Thursday, 22 May 2014

Memento Mori

Been working on this for a while, inspired by the baby burial from the Neolithic settlement of Catalhoyuk last year. I've always felt neutral about working with human remains, and the picture of the tiny skeleton being uncovered by Barbara Betz in 2013 was the first time it's given me a lump in the back of my throat. The scientist in me is all for studying human remains, but I wonder what these people would have felt about their infant being excavated. We're talking here about a culture that was fascinated with skull removal so who knows! Perhaps these new feelings are a result of being a parent (I almost said recently but it's getting close to 1 year!) - a good example of how our own personal situation influences the way we perceive the past.

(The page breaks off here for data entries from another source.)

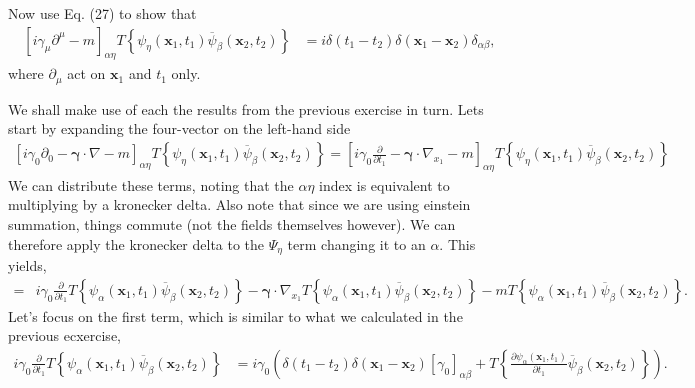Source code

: \documentclass[working, oneside]{../../../Preambles/tuftebook}
\begin{document}
\begin{exercise}[4]
Now use Eq. (27) to show that
\begin{align*}
\left[ i \gamma_\mu \partial^\mu - m \right]_{\alpha \eta} T \left\{ \psi_\eta(\mathbf{x}_1, t_1) \overline{\psi}_\beta(\mathbf{x}_2, t_2) \right\}
&= i \delta(t_1 - t_2) \delta(\mathbf{x}_1 - \mathbf{x}_2) \delta_{\alpha \beta}, \tag{31}
\end{align*}
where \( \partial_\mu \) act on \( \mathbf{x}_1 \) and \( t_1 \) only.
\end{exercise}
\begin{solution}
We shall make use of each the results from the previous exercise in turn. Lets start by expanding the four-vector on the left-hand side
\begin{align*}
\left[ i \gamma_0\partial_0 - \mathbf{\gamma}\cdot \nabla - m \right]_{\alpha \eta} T \left\{ \psi_\eta(\mathbf{x}_1, t_1) \overline{\psi}_\beta(\mathbf{x}_2, t_2) \right\}
=
\left[ i \gamma_0 \frac{\partial}{\partial t_1}- \mathbf{\gamma}\cdot \nabla_{x_1} - m \right]_{\alpha \eta} T \left\{ \psi_\eta(\mathbf{x}_1, t_1) \overline{\psi}_\beta(\mathbf{x}_2, t_2) \right\}
\end{align*}
We can distribute these terms, noting that the $\alpha \eta$ index is equivalent to multiplying by a kronecker delta. Also note that since we are using einstein summation, things commute (not the fields themselves however). We can therefore apply the kronecker delta to the $\Psi_{\eta }$ term changing it to an $\alpha$. This yields,
\begin{align*}
    =& i \gamma_0 \frac{\partial}{\partial t_1}T \left\{ \psi_{\alpha}(\mathbf{x}_1, t_1) \overline{\psi}_\beta(\mathbf{x}_2, t_2) \right\} 
    - \mathbf{\gamma}\cdot \nabla _{x_1}T \left\{ \psi_{\alpha}(\mathbf{x}_1, t_1) \overline{\psi}_\beta(\mathbf{x}_2, t_2) \right\}
    -m T \left\{ \psi_{\alpha}(\mathbf{x}_1, t_1) \overline{\psi}_\beta(\mathbf{x}_2, t_2) \right\}
.\end{align*}
Let's focus on the first term, which is similar to what we calculated in the previous ecxercise,
\begin{align*}
     i \gamma_0 \frac{\partial}{\partial t_1}T \left\{ \psi_{\alpha}(\mathbf{x}_1, t_1) \overline{\psi}_\beta(\mathbf{x}_2, t_2) \right\} 
&= i \gamma_0 \left(    \delta(t_1 - t_2) \delta(\mathbf{x}_1 - \mathbf{x}_2) [\gamma_0]_{\alpha \beta} + T \left\{ \frac{\partial \psi_\alpha(\mathbf{x}_1, t_1)}{\partial t_1} \overline{\psi}_\beta(\mathbf{x}_2, t_2) \right\} \right)
.\end{align*}

\end{solution}
\end{document}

Beneath the floors are hidden treasures,
In secret kept, the bones are sealed
Of those now gone who’ll dream forever,
They wait their time to be revealed.
The days they pass without perception
The nights in silent shadow fly,
Lost to time’s endless reflection,
The memory of the past may die

Eternal endless ages musing,
Encased within the silent earth.
But whereupon the time is chosen,
To grant these souls a new rebirth.
With trowel aside the softest brush
Brings slowly forth the ashen limbs
The soil removed with gentlest touch
Reveals the bones with deftest skill

Feelings can be strong as passions,
What did these long gone children dream?
Who felt grief upon their passing?
We craft our tales ‘round death it seems
Do they want to tell their story?
Or rather would they ask us why?
Would they say, memento mori
Remember that you too will die.





Saturday, 3 May 2014

Micrograph of the Month: Dissolution of Spherulites

This post follows on from the Manganese Micrograph Mystery I posted a while ago. Blog followers will remember I posted some images of layered ruminant dung which had a distinctive black 'speckled' appearance, a bit similar but not quite the same as Mn staining.
Thanks to my readers the mystery was solved through the kind contributions of Hans Huisman. Huisman is a geoarchaeologist with expertise in degradation and preservation of archaeological materials. He suggests that manganese would produce more dendritic like patterns, and that instead this appears to be iron sulphide staining. Iron sulphides include minerals such as pyrite, which can oxidise to rust. This type of staining can be recognised in OIL as having a 'metallic' lustre, or smaller particles, such as we have here, can be examined using reflectance microscopy at a high magnification. So I'll be doing that asap. For now I wanted to share this image showing the possible impact this staining has had on the dung spherulites. In the top image (PPL) we can see the fragments of dung (1) and the speckled appearance of the metal salt staining (2). In the lower image (XPL) we can see the typical birefringance of the animal dung and the calcareous spherulite particles that are produced in the animal gut. However some of the spherulites (i.e. those that have the staining) have started to dissolve. The staining appears to 'infill' the spherulites, masking the distinctive cross pattern that is used to identify them in XPL. Interestingly similar features can be seen e.g. on diatoms in lake sediment.